Start of Entries provided
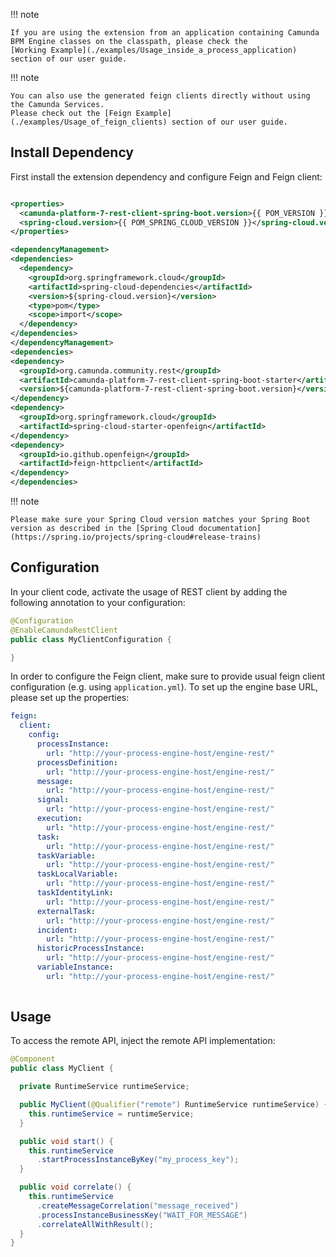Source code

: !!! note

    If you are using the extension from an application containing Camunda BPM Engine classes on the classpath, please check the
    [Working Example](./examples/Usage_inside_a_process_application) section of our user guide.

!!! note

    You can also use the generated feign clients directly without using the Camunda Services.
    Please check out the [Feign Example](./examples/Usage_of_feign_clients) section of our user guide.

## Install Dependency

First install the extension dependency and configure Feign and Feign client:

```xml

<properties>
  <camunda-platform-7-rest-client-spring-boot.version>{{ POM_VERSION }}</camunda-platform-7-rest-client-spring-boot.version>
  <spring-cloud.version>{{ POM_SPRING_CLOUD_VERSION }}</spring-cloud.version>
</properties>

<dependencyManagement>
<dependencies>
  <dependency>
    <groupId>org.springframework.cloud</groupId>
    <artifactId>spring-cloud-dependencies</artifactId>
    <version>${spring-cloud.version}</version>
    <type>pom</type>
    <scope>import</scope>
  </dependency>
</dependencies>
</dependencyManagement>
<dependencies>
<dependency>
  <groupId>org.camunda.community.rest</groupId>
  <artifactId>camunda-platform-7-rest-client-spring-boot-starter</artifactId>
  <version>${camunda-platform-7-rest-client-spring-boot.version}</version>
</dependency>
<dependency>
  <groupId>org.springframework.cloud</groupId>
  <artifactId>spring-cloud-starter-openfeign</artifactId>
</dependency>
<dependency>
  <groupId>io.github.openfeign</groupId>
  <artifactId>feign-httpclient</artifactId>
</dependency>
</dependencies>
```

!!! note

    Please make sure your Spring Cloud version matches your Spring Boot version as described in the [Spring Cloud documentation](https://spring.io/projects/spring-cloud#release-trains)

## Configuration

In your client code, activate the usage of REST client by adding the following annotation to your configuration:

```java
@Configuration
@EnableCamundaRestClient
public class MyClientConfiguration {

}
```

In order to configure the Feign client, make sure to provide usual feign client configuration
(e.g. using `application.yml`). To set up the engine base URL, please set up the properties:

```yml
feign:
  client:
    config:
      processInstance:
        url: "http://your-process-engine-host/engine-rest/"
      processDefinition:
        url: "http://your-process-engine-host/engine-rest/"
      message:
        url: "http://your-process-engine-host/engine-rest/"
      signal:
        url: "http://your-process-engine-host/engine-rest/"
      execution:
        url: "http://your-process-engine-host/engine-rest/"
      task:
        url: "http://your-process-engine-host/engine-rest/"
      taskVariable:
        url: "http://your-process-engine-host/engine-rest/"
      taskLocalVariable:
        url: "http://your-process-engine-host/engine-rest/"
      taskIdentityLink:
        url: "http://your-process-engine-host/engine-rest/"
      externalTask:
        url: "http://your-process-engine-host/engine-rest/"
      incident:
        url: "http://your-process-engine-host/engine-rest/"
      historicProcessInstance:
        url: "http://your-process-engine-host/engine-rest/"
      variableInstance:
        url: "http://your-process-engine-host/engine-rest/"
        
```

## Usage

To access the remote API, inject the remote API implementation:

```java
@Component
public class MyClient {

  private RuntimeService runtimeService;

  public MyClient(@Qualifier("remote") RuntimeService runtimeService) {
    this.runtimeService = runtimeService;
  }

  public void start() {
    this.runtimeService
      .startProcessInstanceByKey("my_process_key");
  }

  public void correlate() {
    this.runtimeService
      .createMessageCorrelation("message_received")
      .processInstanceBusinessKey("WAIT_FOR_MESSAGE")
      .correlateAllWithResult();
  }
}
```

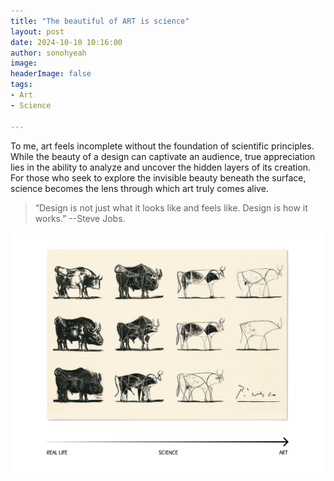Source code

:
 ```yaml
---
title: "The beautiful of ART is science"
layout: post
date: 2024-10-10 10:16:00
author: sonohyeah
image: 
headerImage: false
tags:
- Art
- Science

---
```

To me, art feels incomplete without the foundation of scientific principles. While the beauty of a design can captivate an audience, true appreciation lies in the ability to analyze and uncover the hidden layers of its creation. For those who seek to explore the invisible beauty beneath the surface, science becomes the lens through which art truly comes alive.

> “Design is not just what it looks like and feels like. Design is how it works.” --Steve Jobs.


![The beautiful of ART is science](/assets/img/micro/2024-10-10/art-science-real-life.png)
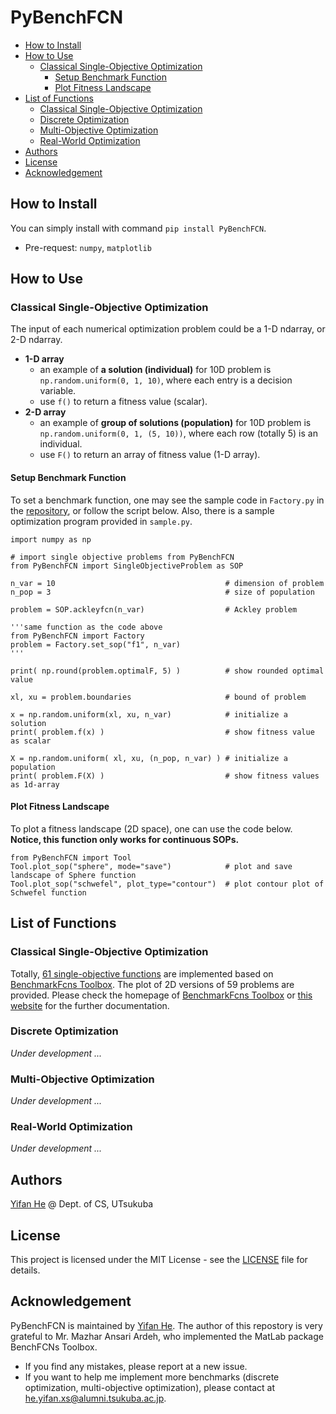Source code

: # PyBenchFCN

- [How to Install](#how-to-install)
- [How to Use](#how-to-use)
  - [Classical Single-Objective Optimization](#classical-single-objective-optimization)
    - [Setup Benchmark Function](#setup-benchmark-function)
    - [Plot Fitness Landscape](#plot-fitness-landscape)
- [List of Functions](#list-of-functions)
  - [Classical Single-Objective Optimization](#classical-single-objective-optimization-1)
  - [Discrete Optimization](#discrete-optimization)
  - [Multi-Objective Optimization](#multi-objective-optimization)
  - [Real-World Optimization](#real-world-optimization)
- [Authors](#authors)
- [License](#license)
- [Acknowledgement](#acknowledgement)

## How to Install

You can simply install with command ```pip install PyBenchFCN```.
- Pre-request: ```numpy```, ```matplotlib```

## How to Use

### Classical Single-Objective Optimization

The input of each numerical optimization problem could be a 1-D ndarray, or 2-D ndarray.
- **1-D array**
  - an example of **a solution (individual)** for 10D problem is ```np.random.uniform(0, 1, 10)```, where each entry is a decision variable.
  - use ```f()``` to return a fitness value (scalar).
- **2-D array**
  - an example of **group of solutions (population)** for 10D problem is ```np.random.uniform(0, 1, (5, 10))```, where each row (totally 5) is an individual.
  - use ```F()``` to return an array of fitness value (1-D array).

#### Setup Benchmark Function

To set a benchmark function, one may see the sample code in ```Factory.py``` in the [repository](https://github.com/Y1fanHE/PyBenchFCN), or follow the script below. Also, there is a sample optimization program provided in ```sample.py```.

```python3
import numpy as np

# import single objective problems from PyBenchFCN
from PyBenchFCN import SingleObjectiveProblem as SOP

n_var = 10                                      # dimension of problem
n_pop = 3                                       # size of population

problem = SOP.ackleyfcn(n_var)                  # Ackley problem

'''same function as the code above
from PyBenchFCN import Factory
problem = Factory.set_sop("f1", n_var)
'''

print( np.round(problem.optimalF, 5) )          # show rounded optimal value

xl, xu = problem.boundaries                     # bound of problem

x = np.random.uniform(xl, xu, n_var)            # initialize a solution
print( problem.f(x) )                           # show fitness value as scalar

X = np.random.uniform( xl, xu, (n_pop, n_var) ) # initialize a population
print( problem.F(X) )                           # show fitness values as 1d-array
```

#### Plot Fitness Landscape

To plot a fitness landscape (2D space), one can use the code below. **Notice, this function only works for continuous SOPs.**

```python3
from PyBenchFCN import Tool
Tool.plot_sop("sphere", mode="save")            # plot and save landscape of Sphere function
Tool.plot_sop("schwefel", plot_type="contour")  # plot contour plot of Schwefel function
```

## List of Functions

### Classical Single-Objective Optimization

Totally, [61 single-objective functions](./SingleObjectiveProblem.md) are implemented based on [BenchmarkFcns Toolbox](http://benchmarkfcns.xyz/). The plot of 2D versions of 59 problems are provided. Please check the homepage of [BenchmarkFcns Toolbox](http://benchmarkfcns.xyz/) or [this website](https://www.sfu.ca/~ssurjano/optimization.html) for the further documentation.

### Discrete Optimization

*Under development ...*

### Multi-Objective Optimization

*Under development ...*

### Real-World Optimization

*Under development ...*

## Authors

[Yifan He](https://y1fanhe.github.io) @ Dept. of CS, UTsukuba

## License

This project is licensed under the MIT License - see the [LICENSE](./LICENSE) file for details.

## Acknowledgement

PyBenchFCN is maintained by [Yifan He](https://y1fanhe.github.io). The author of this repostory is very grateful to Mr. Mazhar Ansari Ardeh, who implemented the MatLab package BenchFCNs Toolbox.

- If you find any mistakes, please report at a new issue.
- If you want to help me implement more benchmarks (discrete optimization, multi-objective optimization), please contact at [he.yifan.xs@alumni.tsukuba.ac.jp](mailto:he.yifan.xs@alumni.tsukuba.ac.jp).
End of Entries provided
Exercise instructions |
Within the material above, the line with "- [Discrete Optimization](#discrete-optimization)" opens the range and the line with "You can simply" closes it; reproduce that range word for word.

Exercise output |
  - [Discrete Optimization](#discrete-optimization)
  - [Multi-Objective Optimization](#multi-objective-optimization)
  - [Real-World Optimization](#real-world-optimization)
- [Authors](#authors)
- [License](#license)
- [Acknowledgement](#acknowledgement)

## How to Install

You can simply install with command ```pip install PyBenchFCN```.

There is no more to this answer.